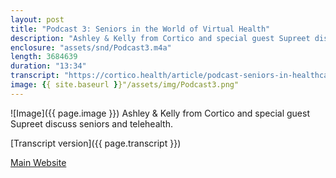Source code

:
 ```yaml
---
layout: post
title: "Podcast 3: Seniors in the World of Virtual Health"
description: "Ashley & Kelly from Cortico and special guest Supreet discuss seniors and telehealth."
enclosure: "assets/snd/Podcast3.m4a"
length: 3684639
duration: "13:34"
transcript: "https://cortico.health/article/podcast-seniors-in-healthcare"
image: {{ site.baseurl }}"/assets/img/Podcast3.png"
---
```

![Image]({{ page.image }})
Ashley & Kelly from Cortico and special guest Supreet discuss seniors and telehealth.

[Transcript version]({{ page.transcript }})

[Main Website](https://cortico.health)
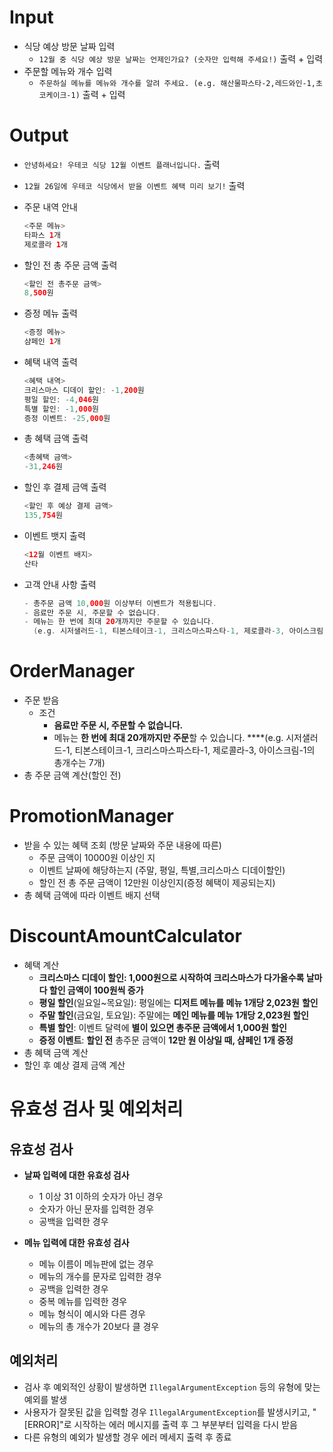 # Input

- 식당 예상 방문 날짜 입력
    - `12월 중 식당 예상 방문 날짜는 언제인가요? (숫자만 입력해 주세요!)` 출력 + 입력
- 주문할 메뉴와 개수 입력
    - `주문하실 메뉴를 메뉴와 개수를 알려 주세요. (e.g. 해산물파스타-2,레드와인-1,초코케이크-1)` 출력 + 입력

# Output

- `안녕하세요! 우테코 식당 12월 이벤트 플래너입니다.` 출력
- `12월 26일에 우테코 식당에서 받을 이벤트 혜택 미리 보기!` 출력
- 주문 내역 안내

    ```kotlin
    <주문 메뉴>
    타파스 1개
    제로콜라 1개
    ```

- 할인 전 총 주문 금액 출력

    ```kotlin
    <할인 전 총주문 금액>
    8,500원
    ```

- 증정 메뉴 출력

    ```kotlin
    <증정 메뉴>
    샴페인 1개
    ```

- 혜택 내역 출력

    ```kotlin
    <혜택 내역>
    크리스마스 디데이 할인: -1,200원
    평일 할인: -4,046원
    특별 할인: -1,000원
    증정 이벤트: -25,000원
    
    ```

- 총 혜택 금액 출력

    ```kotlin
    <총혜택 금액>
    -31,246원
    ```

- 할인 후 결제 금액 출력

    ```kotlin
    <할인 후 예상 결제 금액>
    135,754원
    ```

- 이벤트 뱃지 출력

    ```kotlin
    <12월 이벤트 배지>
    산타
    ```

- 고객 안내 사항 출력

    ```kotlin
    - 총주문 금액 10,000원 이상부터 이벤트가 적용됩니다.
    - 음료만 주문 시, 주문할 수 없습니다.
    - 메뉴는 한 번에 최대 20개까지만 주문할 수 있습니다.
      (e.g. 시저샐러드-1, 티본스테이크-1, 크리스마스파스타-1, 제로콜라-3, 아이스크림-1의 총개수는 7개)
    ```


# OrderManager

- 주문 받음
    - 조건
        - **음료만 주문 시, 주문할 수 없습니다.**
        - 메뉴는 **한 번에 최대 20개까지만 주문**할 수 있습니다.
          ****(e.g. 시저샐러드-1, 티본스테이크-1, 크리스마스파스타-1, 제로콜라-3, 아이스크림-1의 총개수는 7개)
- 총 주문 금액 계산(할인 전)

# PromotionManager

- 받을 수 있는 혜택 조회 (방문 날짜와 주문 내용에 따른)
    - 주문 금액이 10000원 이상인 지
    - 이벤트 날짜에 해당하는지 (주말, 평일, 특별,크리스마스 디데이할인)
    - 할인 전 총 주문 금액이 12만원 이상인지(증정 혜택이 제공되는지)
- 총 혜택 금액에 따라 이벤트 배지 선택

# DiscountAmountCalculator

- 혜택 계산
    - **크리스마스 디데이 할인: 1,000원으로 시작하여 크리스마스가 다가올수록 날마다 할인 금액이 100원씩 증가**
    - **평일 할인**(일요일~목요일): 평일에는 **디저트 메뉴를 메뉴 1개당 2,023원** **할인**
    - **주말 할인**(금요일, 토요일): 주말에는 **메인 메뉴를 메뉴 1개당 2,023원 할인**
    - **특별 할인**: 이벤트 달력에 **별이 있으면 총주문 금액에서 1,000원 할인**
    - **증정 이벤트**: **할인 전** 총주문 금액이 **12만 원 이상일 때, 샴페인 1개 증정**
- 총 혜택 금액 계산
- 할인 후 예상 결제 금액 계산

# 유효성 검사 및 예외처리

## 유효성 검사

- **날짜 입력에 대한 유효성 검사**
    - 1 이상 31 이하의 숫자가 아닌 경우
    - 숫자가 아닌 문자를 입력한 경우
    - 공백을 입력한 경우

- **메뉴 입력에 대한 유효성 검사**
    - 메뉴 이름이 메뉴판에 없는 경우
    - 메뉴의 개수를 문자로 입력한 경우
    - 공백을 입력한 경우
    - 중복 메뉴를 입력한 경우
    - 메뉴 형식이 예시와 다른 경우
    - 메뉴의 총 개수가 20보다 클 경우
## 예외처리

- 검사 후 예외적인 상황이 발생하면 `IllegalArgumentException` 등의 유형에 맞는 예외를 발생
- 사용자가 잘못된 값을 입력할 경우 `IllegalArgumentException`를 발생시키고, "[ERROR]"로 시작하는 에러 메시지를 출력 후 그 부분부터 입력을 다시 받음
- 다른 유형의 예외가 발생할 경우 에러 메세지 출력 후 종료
------------------------------------------------------------
▶ TASK DIRECTIONS:
When you return the listing, keep it exact and omit any pictures it holds.

▶ EXERCISE ANSWER:
Source code

:
 ```yaml
---
layout: post
title: "Podcast 3: Seniors in the World of Virtual Health"
description: "Ashley & Kelly from Cortico and special guest Supreet discuss seniors and telehealth."
enclosure: "assets/snd/Podcast3.m4a"
length: 3684639
duration: "13:34"
transcript: "https://cortico.health/article/podcast-seniors-in-healthcare"
image: {{ site.baseurl }}"/assets/img/Podcast3.png"
---
```

![Image]({{ page.image }})
Ashley & Kelly from Cortico and special guest Supreet discuss seniors and telehealth.

[Transcript version]({{ page.transcript }})

[Main Website](https://cortico.health)
 # Input

- 식당 예상 방문 날짜 입력
    - `12월 중 식당 예상 방문 날짜는 언제인가요? (숫자만 입력해 주세요!)` 출력 + 입력
- 주문할 메뉴와 개수 입력
    - `주문하실 메뉴를 메뉴와 개수를 알려 주세요. (e.g. 해산물파스타-2,레드와인-1,초코케이크-1)` 출력 + 입력

# Output

- `안녕하세요! 우테코 식당 12월 이벤트 플래너입니다.` 출력
- `12월 26일에 우테코 식당에서 받을 이벤트 혜택 미리 보기!` 출력
- 주문 내역 안내

    ```kotlin
    <주문 메뉴>
    타파스 1개
    제로콜라 1개
    ```

- 할인 전 총 주문 금액 출력

    ```kotlin
    <할인 전 총주문 금액>
    8,500원
    ```

- 증정 메뉴 출력

    ```kotlin
    <증정 메뉴>
    샴페인 1개
    ```

- 혜택 내역 출력

    ```kotlin
    <혜택 내역>
    크리스마스 디데이 할인: -1,200원
    평일 할인: -4,046원
    특별 할인: -1,000원
    증정 이벤트: -25,000원
    
    ```

- 총 혜택 금액 출력

    ```kotlin
    <총혜택 금액>
    -31,246원
    ```

- 할인 후 결제 금액 출력

    ```kotlin
    <할인 후 예상 결제 금액>
    135,754원
    ```

- 이벤트 뱃지 출력

    ```kotlin
    <12월 이벤트 배지>
    산타
    ```

- 고객 안내 사항 출력

    ```kotlin
    - 총주문 금액 10,000원 이상부터 이벤트가 적용됩니다.
    - 음료만 주문 시, 주문할 수 없습니다.
    - 메뉴는 한 번에 최대 20개까지만 주문할 수 있습니다.
      (e.g. 시저샐러드-1, 티본스테이크-1, 크리스마스파스타-1, 제로콜라-3, 아이스크림-1의 총개수는 7개)
    ```


# OrderManager

- 주문 받음
    - 조건
        - **음료만 주문 시, 주문할 수 없습니다.**
        - 메뉴는 **한 번에 최대 20개까지만 주문**할 수 있습니다.
          ****(e.g. 시저샐러드-1, 티본스테이크-1, 크리스마스파스타-1, 제로콜라-3, 아이스크림-1의 총개수는 7개)
- 총 주문 금액 계산(할인 전)

# PromotionManager

- 받을 수 있는 혜택 조회 (방문 날짜와 주문 내용에 따른)
    - 주문 금액이 10000원 이상인 지
    - 이벤트 날짜에 해당하는지 (주말, 평일, 특별,크리스마스 디데이할인)
    - 할인 전 총 주문 금액이 12만원 이상인지(증정 혜택이 제공되는지)
- 총 혜택 금액에 따라 이벤트 배지 선택

# DiscountAmountCalculator

- 혜택 계산
    - **크리스마스 디데이 할인: 1,000원으로 시작하여 크리스마스가 다가올수록 날마다 할인 금액이 100원씩 증가**
    - **평일 할인**(일요일~목요일): 평일에는 **디저트 메뉴를 메뉴 1개당 2,023원** **할인**
    - **주말 할인**(금요일, 토요일): 주말에는 **메인 메뉴를 메뉴 1개당 2,023원 할인**
    - **특별 할인**: 이벤트 달력에 **별이 있으면 총주문 금액에서 1,000원 할인**
    - **증정 이벤트**: **할인 전** 총주문 금액이 **12만 원 이상일 때, 샴페인 1개 증정**
- 총 혜택 금액 계산
- 할인 후 예상 결제 금액 계산

# 유효성 검사 및 예외처리

## 유효성 검사

- **날짜 입력에 대한 유효성 검사**
    - 1 이상 31 이하의 숫자가 아닌 경우
    - 숫자가 아닌 문자를 입력한 경우
    - 공백을 입력한 경우

- **메뉴 입력에 대한 유효성 검사**
    - 메뉴 이름이 메뉴판에 없는 경우
    - 메뉴의 개수를 문자로 입력한 경우
    - 공백을 입력한 경우
    - 중복 메뉴를 입력한 경우
    - 메뉴 형식이 예시와 다른 경우
    - 메뉴의 총 개수가 20보다 클 경우
## 예외처리

- 검사 후 예외적인 상황이 발생하면 `IllegalArgumentException` 등의 유형에 맞는 예외를 발생
- 사용자가 잘못된 값을 입력할 경우 `IllegalArgumentException`를 발생시키고, "[ERROR]"로 시작하는 에러 메시지를 출력 후 그 부분부터 입력을 다시 받음
- 다른 유형의 예외가 발생할 경우 에러 메세지 출력 후 종료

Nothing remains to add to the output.